-------- Provided entries

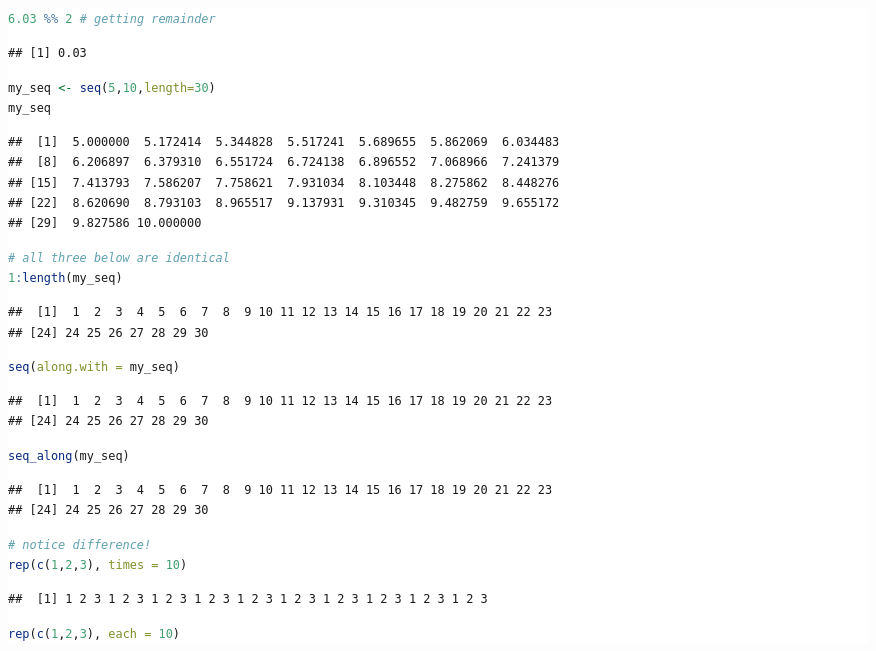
 ```r
6.03 %% 2 # getting remainder
```

```
## [1] 0.03
```

```r
my_seq <- seq(5,10,length=30)
my_seq
```

```
##  [1]  5.000000  5.172414  5.344828  5.517241  5.689655  5.862069  6.034483
##  [8]  6.206897  6.379310  6.551724  6.724138  6.896552  7.068966  7.241379
## [15]  7.413793  7.586207  7.758621  7.931034  8.103448  8.275862  8.448276
## [22]  8.620690  8.793103  8.965517  9.137931  9.310345  9.482759  9.655172
## [29]  9.827586 10.000000
```

```r
# all three below are identical
1:length(my_seq)
```

```
##  [1]  1  2  3  4  5  6  7  8  9 10 11 12 13 14 15 16 17 18 19 20 21 22 23
## [24] 24 25 26 27 28 29 30
```

```r
seq(along.with = my_seq)
```

```
##  [1]  1  2  3  4  5  6  7  8  9 10 11 12 13 14 15 16 17 18 19 20 21 22 23
## [24] 24 25 26 27 28 29 30
```

```r
seq_along(my_seq)
```

```
##  [1]  1  2  3  4  5  6  7  8  9 10 11 12 13 14 15 16 17 18 19 20 21 22 23
## [24] 24 25 26 27 28 29 30
```

```r
# notice difference!
rep(c(1,2,3), times = 10)
```

```
##  [1] 1 2 3 1 2 3 1 2 3 1 2 3 1 2 3 1 2 3 1 2 3 1 2 3 1 2 3 1 2 3
```

```r
rep(c(1,2,3), each = 10)
```
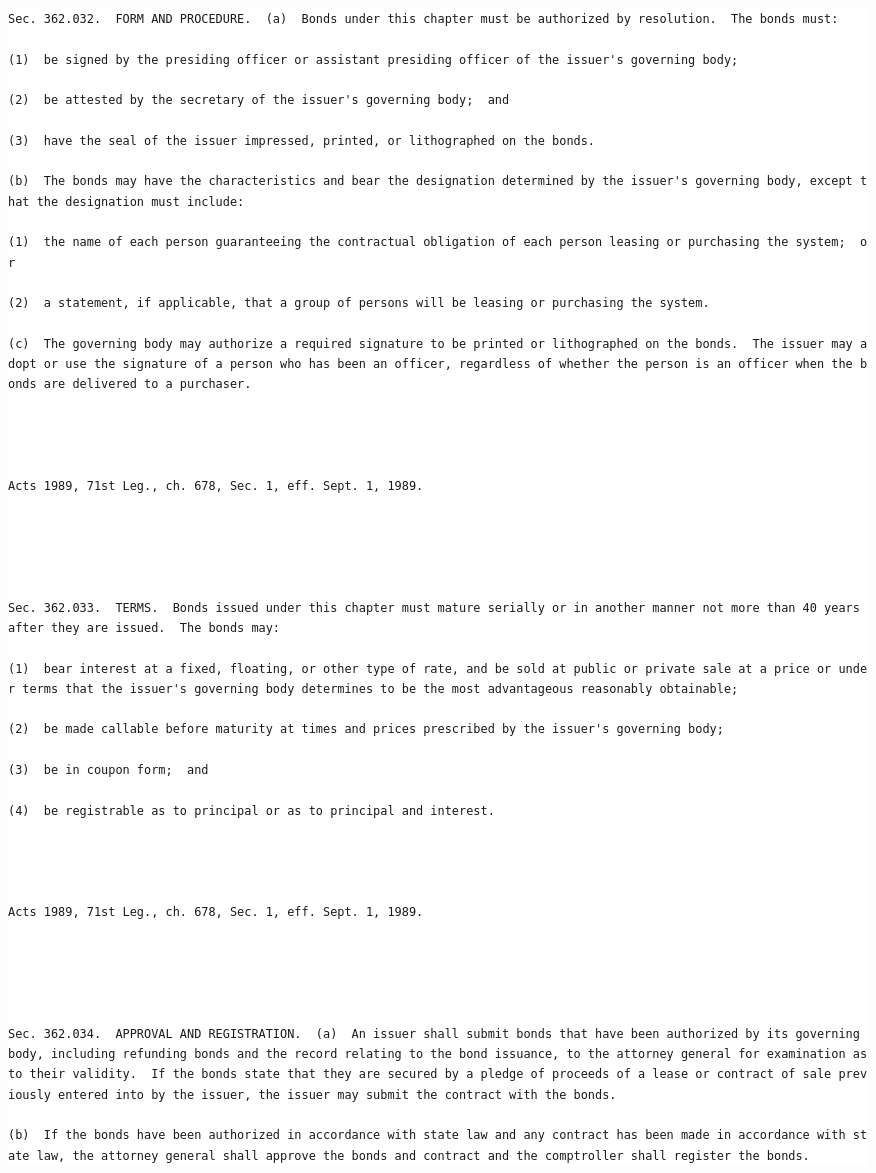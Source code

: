     
    
    
    
    Sec. 362.032.  FORM AND PROCEDURE.  (a)  Bonds under this chapter must be authorized by resolution.  The bonds must:
    
    (1)  be signed by the presiding officer or assistant presiding officer of the issuer's governing body; 
    
    (2)  be attested by the secretary of the issuer's governing body;  and
    
    (3)  have the seal of the issuer impressed, printed, or lithographed on the bonds.
    
    (b)  The bonds may have the characteristics and bear the designation determined by the issuer's governing body, except that the designation must include:
    
    (1)  the name of each person guaranteeing the contractual obligation of each person leasing or purchasing the system;  or
    
    (2)  a statement, if applicable, that a group of persons will be leasing or purchasing the system.
    
    (c)  The governing body may authorize a required signature to be printed or lithographed on the bonds.  The issuer may adopt or use the signature of a person who has been an officer, regardless of whether the person is an officer when the bonds are delivered to a purchaser.
    
    
    
    
    Acts 1989, 71st Leg., ch. 678, Sec. 1, eff. Sept. 1, 1989.
    
    
    
    
    
    Sec. 362.033.  TERMS.  Bonds issued under this chapter must mature serially or in another manner not more than 40 years after they are issued.  The bonds may:
    
    (1)  bear interest at a fixed, floating, or other type of rate, and be sold at public or private sale at a price or under terms that the issuer's governing body determines to be the most advantageous reasonably obtainable; 
    
    (2)  be made callable before maturity at times and prices prescribed by the issuer's governing body; 
    
    (3)  be in coupon form;  and
    
    (4)  be registrable as to principal or as to principal and interest.
    
    
    
    
    Acts 1989, 71st Leg., ch. 678, Sec. 1, eff. Sept. 1, 1989.
    
    
    
    
    
    Sec. 362.034.  APPROVAL AND REGISTRATION.  (a)  An issuer shall submit bonds that have been authorized by its governing body, including refunding bonds and the record relating to the bond issuance, to the attorney general for examination as to their validity.  If the bonds state that they are secured by a pledge of proceeds of a lease or contract of sale previously entered into by the issuer, the issuer may submit the contract with the bonds.
    
    (b)  If the bonds have been authorized in accordance with state law and any contract has been made in accordance with state law, the attorney general shall approve the bonds and contract and the comptroller shall register the bonds.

----------------

# [What needs to be done]
Would you please repeat, exactly as written, the lines from the one containing "principal and interest." through the end of the listing above, including both, and only those?

# [Reply]
    (4)  be registrable as to principal or as to principal and interest.
    
    
    
    
    Acts 1989, 71st Leg., ch. 678, Sec. 1, eff. Sept. 1, 1989.
    
    
    
    
    
    Sec. 362.034.  APPROVAL AND REGISTRATION.  (a)  An issuer shall submit bonds that have been authorized by its governing body, including refunding bonds and the record relating to the bond issuance, to the attorney general for examination as to their validity.  If the bonds state that they are secured by a pledge of proceeds of a lease or contract of sale previously entered into by the issuer, the issuer may submit the contract with the bonds.
    
    (b)  If the bonds have been authorized in accordance with state law and any contract has been made in accordance with state law, the attorney general shall approve the bonds and contract and the comptroller shall register the bonds.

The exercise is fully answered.